## [WHAT IS BEING ASKED]
Among the entries below, find the lines with "andere" and copy them.

## [MATERIAL PROVIDED]
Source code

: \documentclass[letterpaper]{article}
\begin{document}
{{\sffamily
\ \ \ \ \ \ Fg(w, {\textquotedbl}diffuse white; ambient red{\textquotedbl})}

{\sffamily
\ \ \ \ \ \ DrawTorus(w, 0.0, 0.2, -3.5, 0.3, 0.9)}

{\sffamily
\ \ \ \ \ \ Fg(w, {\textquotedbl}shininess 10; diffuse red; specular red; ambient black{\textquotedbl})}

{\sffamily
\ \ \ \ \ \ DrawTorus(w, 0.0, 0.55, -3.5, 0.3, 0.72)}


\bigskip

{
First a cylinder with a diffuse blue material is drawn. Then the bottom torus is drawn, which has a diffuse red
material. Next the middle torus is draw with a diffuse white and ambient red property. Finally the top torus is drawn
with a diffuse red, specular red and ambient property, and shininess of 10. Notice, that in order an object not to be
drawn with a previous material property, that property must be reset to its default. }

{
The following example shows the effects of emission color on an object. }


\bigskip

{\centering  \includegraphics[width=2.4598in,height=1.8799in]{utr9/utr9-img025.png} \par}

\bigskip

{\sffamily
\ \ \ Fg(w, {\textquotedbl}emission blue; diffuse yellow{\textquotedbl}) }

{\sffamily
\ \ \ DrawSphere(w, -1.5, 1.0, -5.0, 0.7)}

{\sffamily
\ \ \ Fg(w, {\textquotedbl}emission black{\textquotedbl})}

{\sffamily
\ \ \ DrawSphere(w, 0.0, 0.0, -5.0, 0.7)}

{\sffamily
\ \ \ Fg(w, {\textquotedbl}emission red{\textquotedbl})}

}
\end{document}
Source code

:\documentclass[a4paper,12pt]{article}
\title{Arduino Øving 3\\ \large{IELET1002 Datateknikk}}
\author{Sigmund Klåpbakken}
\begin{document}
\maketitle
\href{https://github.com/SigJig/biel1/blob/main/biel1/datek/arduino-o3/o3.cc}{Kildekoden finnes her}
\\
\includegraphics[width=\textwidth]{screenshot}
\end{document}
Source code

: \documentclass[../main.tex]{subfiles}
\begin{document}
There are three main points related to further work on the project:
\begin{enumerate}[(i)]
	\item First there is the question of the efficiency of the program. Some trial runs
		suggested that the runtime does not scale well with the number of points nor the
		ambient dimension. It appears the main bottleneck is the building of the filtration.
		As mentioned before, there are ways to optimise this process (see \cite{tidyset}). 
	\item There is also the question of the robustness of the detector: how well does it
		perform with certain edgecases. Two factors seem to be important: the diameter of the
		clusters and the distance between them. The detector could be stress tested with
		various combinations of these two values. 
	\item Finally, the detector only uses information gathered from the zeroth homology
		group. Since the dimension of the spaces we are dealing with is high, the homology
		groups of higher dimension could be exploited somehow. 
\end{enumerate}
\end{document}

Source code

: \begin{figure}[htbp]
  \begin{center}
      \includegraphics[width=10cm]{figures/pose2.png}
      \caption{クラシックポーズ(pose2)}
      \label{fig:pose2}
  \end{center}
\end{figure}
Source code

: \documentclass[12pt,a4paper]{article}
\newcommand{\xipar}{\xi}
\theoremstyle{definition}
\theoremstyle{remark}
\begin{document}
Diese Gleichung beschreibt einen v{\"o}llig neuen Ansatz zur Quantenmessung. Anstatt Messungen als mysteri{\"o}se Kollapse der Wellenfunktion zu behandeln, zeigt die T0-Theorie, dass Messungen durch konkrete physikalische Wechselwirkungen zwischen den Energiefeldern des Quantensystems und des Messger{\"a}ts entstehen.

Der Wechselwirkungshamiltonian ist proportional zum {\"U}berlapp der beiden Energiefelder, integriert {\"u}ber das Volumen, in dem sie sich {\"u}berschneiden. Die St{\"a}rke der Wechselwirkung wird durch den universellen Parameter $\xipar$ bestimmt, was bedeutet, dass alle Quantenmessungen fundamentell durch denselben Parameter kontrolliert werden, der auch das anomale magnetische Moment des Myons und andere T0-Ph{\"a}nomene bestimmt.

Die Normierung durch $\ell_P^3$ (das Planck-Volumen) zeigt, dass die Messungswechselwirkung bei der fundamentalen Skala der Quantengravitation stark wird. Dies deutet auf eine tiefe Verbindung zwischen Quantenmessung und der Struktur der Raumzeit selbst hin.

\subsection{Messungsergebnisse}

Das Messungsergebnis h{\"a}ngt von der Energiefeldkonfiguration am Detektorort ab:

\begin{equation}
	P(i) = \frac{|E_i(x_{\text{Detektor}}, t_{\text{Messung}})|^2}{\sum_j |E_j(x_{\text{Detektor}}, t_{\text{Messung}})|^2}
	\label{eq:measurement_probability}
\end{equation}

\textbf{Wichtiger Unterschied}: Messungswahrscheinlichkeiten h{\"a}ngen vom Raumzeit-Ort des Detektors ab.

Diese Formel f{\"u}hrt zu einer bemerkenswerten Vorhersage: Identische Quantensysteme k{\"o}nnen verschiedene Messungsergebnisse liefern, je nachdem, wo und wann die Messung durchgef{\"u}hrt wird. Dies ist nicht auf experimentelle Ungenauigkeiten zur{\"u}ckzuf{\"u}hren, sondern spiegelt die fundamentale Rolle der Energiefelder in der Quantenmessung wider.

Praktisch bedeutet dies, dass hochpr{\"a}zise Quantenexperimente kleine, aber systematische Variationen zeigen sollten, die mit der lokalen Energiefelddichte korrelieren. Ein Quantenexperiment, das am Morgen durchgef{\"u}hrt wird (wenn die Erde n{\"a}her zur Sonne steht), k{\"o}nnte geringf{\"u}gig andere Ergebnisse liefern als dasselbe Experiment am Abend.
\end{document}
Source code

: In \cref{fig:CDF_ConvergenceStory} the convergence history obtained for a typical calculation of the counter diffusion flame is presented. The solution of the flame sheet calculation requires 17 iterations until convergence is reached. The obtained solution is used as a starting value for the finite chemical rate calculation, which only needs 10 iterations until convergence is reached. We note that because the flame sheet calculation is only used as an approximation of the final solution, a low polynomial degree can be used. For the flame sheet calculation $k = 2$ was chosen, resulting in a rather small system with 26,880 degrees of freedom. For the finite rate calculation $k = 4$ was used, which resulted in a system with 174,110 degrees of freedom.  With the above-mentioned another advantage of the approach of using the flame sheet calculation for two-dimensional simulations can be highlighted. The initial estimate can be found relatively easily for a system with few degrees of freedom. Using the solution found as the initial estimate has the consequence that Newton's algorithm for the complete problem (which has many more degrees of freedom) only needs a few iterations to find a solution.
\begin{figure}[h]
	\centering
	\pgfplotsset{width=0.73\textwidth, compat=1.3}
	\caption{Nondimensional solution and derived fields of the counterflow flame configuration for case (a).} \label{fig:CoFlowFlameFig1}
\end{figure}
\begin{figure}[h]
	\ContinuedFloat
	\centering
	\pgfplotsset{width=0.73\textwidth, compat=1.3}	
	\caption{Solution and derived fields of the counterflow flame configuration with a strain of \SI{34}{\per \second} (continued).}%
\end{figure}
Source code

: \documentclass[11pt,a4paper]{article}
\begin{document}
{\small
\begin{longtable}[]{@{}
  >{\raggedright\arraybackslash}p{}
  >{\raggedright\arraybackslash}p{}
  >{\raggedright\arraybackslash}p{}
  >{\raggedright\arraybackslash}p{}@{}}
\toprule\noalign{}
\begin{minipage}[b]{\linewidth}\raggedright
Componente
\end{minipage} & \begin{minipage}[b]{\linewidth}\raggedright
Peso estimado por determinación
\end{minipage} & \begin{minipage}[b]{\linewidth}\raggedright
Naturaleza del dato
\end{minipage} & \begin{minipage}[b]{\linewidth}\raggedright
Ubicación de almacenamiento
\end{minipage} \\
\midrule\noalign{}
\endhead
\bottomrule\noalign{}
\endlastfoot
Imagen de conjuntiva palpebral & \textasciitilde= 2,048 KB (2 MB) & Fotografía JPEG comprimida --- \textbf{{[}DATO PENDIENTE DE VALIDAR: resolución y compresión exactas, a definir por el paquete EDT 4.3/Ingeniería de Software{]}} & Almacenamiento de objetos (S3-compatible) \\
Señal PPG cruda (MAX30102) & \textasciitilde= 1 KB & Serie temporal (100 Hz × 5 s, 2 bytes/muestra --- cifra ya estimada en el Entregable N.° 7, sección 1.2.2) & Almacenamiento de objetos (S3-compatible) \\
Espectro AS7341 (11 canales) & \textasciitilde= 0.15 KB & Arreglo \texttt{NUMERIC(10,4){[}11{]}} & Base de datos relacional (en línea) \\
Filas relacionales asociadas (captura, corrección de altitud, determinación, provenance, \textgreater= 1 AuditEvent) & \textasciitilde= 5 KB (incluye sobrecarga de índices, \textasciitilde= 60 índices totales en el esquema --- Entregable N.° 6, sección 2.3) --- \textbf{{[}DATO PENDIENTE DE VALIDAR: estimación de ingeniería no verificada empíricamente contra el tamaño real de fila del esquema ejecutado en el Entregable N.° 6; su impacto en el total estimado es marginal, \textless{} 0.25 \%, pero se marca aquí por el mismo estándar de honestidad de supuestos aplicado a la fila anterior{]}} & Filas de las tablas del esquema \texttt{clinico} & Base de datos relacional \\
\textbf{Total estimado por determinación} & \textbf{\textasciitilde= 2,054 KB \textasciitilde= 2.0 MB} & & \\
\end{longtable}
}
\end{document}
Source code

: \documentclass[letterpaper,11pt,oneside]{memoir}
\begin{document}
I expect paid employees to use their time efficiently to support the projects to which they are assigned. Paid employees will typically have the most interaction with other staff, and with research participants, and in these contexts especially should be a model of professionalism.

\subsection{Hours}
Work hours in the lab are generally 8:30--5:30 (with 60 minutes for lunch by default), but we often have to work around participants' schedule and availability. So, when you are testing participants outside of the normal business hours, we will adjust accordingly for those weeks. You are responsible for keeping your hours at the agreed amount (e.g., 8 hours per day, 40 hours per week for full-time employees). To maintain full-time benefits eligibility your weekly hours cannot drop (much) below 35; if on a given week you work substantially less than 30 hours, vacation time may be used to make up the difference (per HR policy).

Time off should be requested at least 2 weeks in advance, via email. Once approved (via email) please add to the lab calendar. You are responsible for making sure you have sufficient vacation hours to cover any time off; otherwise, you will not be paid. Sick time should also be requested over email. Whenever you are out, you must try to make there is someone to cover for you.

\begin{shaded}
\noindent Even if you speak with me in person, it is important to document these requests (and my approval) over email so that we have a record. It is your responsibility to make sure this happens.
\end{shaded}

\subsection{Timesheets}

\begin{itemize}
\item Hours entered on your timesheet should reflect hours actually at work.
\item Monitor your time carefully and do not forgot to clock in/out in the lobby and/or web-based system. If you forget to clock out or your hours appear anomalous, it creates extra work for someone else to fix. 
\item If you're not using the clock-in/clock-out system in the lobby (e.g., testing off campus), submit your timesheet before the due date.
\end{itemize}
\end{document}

## [ANSWER SPACE]
Der Wechselwirkungshamiltonian ist proportional zum {\"U}berlapp der beiden Energiefelder, integriert {\"u}ber das Volumen, in dem sie sich {\"u}berschneiden. Die St{\"a}rke der Wechselwirkung wird durch den universellen Parameter $\xipar$ bestimmt, was bedeutet, dass alle Quantenmessungen fundamentell durch denselben Parameter kontrolliert werden, der auch das anomale magnetische Moment des Myons und andere T0-Ph{\"a}nomene bestimmt.
Praktisch bedeutet dies, dass hochpr{\"a}zise Quantenexperimente kleine, aber systematische Variationen zeigen sollten, die mit der lokalen Energiefelddichte korrelieren. Ein Quantenexperiment, das am Morgen durchgef{\"u}hrt wird (wenn die Erde n{\"a}her zur Sonne steht), k{\"o}nnte geringf{\"u}gig andere Ergebnisse liefern als dasselbe Experiment am Abend.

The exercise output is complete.